● **Data**:
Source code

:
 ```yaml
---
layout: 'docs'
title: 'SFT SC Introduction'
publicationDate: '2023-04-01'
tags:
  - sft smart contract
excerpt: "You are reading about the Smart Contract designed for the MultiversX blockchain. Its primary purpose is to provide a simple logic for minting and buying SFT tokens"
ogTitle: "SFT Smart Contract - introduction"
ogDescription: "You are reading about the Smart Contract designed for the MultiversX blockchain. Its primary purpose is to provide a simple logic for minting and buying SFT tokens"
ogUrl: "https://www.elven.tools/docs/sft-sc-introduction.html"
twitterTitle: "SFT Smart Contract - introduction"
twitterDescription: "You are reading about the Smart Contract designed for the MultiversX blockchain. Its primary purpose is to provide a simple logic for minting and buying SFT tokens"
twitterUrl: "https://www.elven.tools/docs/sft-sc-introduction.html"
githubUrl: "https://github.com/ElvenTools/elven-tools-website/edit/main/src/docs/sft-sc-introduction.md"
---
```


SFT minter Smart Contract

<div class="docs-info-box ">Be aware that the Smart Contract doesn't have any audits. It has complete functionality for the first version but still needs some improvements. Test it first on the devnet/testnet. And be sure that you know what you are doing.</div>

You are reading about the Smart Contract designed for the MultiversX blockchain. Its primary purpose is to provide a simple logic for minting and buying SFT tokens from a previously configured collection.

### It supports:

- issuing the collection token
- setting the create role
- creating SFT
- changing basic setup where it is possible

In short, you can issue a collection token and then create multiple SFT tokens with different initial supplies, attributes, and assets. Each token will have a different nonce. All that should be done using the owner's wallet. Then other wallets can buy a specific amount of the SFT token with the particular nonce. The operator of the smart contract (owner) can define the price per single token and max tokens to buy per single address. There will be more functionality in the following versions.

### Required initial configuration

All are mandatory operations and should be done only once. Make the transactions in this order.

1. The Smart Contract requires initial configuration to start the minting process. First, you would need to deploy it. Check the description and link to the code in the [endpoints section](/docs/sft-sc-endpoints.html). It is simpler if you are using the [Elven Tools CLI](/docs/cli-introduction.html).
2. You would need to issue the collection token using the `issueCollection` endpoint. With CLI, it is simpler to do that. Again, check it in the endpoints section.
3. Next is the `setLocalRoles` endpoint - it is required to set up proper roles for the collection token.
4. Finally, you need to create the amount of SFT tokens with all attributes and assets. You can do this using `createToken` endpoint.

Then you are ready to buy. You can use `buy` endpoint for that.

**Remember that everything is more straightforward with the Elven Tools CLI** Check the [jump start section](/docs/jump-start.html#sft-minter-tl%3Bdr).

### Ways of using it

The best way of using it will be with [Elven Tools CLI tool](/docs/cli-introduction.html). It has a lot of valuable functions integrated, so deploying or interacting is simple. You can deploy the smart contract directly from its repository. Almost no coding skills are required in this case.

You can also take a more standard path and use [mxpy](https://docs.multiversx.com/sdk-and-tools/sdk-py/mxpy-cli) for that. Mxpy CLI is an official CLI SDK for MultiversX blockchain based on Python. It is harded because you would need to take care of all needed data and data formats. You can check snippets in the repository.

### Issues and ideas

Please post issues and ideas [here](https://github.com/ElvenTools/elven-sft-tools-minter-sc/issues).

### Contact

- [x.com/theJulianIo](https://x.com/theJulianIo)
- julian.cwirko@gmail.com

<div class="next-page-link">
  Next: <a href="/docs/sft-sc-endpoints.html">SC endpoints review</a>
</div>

● **Work to be completed**: Go through the records above and copy each line where "link" is found.

● **Solution to this exercise**:
1. The Smart Contract requires initial configuration to start the minting process. First, you would need to deploy it. Check the description and link to the code in the [endpoints section](/docs/sft-sc-endpoints.html). It is simpler if you are using the [Elven Tools CLI](/docs/cli-introduction.html).
<div class="next-page-link">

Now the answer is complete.